● **ACTIVITY**
Filter the records for lines holding the string "data".

● **GIVEN RECORDS**
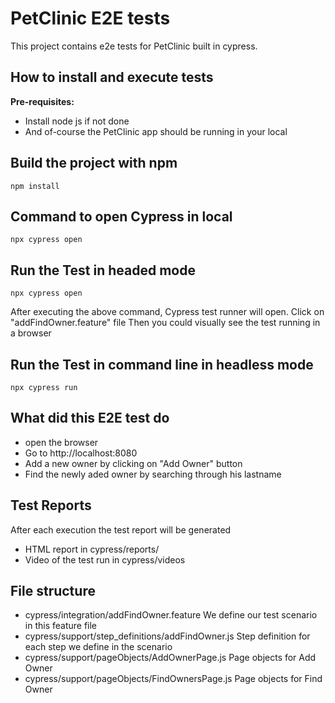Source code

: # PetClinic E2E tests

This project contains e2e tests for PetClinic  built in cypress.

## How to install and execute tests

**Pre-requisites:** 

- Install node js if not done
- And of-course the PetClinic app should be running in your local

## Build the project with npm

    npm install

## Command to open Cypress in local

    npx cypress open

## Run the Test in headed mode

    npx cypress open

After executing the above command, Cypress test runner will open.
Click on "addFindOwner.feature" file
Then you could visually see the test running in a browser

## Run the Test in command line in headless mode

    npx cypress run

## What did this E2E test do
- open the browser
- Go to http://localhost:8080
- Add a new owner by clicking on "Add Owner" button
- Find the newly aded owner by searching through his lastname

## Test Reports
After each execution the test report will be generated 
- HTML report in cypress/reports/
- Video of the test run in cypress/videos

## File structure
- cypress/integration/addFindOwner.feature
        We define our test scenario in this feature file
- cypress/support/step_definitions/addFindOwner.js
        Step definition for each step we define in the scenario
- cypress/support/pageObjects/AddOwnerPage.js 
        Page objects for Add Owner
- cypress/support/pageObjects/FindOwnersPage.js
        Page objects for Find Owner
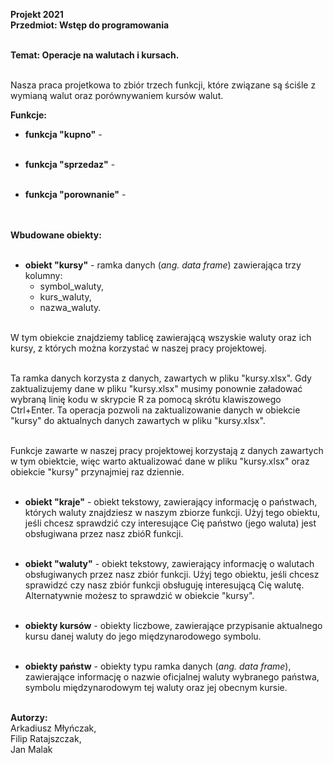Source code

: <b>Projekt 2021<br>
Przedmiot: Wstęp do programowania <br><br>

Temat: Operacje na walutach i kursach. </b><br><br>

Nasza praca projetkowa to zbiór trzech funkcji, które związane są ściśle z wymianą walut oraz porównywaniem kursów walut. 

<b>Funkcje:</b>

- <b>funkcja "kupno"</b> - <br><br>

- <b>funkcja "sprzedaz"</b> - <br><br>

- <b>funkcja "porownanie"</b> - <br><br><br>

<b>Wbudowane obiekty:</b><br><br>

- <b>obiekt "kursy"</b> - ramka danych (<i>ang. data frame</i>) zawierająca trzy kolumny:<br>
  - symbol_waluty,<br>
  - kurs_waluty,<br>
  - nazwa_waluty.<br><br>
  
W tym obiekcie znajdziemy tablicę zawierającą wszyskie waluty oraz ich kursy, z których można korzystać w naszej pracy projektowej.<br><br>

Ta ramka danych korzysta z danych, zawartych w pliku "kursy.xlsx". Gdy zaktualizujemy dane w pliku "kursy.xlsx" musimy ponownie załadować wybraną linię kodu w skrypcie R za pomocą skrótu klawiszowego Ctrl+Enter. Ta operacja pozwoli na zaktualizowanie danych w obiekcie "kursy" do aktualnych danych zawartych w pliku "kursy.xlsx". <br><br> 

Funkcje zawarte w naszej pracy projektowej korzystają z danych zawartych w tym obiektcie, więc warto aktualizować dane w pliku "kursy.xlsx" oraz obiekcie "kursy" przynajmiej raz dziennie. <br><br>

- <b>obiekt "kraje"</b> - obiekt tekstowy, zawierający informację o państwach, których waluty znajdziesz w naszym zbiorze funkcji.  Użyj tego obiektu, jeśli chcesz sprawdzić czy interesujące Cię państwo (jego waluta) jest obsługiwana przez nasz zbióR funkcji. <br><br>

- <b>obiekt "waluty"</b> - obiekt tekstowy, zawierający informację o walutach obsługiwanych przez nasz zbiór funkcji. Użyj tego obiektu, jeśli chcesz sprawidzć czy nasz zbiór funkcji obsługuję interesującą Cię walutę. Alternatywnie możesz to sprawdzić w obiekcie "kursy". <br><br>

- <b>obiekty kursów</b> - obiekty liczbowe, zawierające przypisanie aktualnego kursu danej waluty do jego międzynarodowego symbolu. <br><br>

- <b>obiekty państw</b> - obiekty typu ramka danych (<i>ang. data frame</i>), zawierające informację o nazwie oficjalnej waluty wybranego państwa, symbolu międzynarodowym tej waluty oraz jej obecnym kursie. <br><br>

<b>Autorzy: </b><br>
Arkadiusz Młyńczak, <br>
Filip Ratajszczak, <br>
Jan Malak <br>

● **RESULT FOR THIS EXERCISE**
- <b>obiekt "kursy"</b> - ramka danych (<i>ang. data frame</i>) zawierająca trzy kolumny:<br>
- <b>obiekty państw</b> - obiekty typu ramka danych (<i>ang. data frame</i>), zawierające informację o nazwie oficjalnej waluty wybranego państwa, symbolu międzynarodowym tej waluty oraz jej obecnym kursie. <br><br>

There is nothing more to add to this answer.